== WORK TASK ==
Go through the records, and copy each line in which the string "connection" is present.

══ DATA RECORDS

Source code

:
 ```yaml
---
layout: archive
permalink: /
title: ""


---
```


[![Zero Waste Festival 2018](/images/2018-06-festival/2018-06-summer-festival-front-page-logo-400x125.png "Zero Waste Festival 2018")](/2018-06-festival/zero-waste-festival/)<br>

════
══ DATA RECORDS

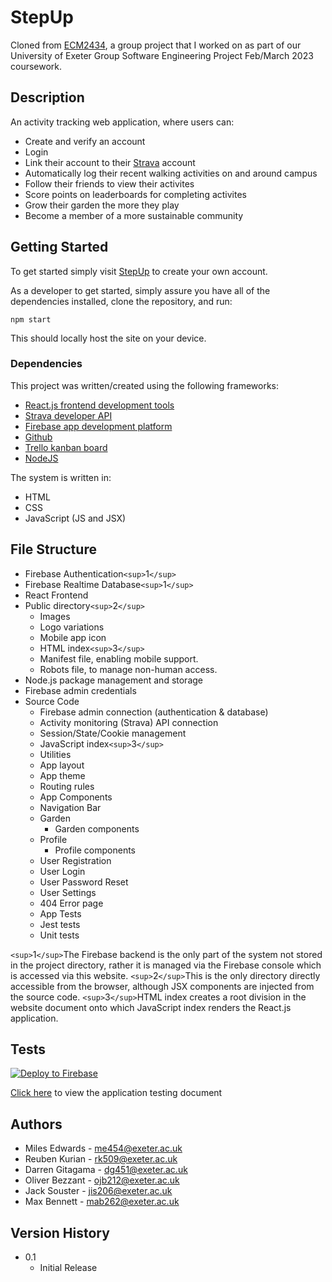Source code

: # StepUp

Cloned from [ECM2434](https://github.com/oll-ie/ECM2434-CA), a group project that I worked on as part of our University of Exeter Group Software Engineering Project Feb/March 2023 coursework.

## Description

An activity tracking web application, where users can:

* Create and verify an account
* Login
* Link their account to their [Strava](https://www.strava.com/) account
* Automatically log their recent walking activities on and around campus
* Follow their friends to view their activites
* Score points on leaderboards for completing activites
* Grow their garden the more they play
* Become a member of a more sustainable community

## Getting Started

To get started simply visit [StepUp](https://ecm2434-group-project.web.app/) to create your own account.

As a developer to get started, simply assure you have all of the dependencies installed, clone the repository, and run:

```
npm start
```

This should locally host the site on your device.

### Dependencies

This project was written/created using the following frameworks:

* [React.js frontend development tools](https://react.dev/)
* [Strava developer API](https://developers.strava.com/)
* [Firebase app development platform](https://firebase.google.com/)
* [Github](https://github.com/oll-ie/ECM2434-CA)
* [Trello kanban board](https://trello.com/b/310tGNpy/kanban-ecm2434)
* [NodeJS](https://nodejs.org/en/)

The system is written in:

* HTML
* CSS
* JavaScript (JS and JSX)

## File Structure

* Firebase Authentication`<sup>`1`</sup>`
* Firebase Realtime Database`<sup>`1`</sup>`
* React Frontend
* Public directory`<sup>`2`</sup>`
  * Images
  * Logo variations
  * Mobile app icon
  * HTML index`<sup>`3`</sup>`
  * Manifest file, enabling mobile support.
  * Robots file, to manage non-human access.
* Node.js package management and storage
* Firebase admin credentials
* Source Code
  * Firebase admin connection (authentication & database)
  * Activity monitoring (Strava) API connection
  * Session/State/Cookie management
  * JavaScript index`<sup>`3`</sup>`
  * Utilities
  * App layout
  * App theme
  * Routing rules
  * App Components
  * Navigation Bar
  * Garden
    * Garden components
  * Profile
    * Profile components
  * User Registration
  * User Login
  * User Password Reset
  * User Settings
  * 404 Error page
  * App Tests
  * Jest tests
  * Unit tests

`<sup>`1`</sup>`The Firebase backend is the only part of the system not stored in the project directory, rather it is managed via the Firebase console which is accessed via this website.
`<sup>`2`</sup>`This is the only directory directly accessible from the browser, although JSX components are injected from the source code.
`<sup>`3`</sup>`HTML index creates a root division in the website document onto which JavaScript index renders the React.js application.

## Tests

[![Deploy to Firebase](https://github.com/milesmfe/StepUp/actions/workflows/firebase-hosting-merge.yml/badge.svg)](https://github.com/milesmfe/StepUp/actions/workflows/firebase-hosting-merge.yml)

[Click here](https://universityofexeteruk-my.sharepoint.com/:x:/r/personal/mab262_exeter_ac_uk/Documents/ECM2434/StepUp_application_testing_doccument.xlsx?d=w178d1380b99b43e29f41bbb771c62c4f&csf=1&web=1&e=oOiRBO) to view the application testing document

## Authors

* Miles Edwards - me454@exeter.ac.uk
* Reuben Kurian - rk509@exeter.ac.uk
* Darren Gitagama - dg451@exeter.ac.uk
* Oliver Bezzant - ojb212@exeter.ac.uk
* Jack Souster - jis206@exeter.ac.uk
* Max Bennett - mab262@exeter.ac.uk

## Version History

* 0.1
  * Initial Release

════
══ DATA RECORDS

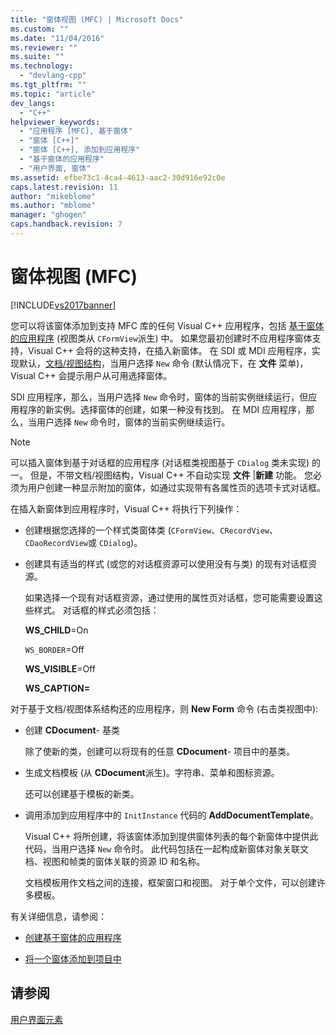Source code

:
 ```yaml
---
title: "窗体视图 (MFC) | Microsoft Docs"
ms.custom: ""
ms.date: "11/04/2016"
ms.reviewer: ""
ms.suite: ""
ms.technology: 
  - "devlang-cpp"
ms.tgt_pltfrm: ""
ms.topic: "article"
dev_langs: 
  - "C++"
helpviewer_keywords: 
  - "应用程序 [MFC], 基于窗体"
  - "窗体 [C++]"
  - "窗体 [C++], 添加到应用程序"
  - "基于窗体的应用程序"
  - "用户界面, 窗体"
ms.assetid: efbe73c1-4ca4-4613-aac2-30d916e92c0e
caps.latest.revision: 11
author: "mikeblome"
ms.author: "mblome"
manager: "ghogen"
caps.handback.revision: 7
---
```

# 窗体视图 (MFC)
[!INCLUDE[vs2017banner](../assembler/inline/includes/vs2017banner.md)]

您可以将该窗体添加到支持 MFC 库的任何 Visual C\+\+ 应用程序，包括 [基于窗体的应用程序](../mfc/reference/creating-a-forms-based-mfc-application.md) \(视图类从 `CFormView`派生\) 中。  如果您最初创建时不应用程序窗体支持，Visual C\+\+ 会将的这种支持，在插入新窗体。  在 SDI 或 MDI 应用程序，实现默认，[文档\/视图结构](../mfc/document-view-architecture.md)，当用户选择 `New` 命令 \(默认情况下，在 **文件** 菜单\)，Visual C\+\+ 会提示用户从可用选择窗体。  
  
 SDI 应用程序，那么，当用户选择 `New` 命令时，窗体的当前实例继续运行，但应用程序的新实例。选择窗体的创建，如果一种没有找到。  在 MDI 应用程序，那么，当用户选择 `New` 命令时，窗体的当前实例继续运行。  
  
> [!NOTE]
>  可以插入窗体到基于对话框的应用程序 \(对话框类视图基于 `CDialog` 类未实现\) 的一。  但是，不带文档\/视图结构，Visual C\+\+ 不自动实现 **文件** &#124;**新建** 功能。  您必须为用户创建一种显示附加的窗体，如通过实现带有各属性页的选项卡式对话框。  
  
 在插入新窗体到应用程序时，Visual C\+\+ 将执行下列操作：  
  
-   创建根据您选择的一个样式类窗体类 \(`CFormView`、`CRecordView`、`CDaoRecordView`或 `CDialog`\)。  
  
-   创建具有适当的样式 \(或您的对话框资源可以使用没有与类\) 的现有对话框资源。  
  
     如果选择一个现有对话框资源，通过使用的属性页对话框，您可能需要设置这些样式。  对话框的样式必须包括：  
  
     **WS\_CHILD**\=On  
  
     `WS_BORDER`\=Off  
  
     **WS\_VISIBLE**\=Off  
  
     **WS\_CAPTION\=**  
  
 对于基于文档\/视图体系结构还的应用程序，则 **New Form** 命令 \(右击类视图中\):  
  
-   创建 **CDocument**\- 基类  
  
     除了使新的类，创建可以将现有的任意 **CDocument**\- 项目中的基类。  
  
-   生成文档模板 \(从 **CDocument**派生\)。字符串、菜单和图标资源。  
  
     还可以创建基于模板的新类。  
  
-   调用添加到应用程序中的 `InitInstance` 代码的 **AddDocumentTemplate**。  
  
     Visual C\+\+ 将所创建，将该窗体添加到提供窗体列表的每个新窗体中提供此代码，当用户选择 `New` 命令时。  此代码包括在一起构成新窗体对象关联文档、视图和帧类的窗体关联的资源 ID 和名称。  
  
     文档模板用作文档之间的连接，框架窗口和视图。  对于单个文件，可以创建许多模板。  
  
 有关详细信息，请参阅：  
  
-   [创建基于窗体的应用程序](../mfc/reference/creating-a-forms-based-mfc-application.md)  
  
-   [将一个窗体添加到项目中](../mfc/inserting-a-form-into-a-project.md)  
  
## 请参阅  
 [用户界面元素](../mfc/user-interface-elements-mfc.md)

════

== WRITTEN REPLY ==
  * Firebase admin connection (authentication & database)
  * Activity monitoring (Strava) API connection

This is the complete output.